I’m doing a feasibility spike on Airbyte’s ability to schedule ETL from Jira and Salesforce to Redshift. I’m an Airbyte beginner and reporting this live, the EC2 instance is currently stopped.

On a t2.xlarge, Airbyte is able to create the tables in Redshift and seems to finish sync’ing them.

However the Airbyte UI is unstable as is the container. On t2.medium it freezes the entire OS, requiring reboot, so I switched to t2.xlarge. On t2.xlarge it can finish a sync but eventually corrupts and the configurations are lost.

I left my instance running overnight after a successful Salesforce and Jira ETL, but this morning, the http UI only responded with “Oops, something went wrong”. I restarted docker service, and when it restarted all previous configurations in the container had disappeared. It welcomed me and invited me to sign up for marketing emails and set up my first connection.

I now have my tables in Redshift but Airbyte has lost all my sources and destinations. Based on my experience so far, I can’t imagine Airbyte running stably for more than a few hours in this environment.

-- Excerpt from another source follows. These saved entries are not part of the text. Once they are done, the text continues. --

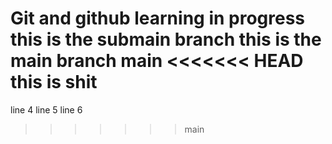 Git and github learning in progress
this is the submain branch
this is the main branch main
<<<<<<< HEAD
this is shit
=======
line 4
line 5
line 6
>>>>>>> main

I’m not even sure what I’m trying to ask, other than is there a better way to run this in a stable environment? Airbyte is a marvel and in many ways this is everything we’re looking for, but something this unstable is a non-starter for production.

Thanks for any help!

How many disk are using for those machines? Airbyte has an internal database and store logs in disk too. I strongly recommend something like 100Gb to not have any issues.
Besides sharing the server logs can give us some ideal of what happened, you can get them running docker logs airbyte-server > server.log it will create a file called server.log in the current folder.

Also, see in AWS EC2 console the resource consumption. Maybe there you can see what is causing the problem.

Thanks for the tips! I will look into your suggestions. Re. the above, this should be in the docs, which only recommend a t2.medium for Airbyte. We’re only importing three tables in testing and already exceed the “minimum” recommendations!

Yep, I think the minimum recommendation must be updated! Thanks, let me know if you have solved your issues

Thank you for your help! Simply upgrading the attached drive to 100 gb solved the issues we were having with stability. It’s working quite well now.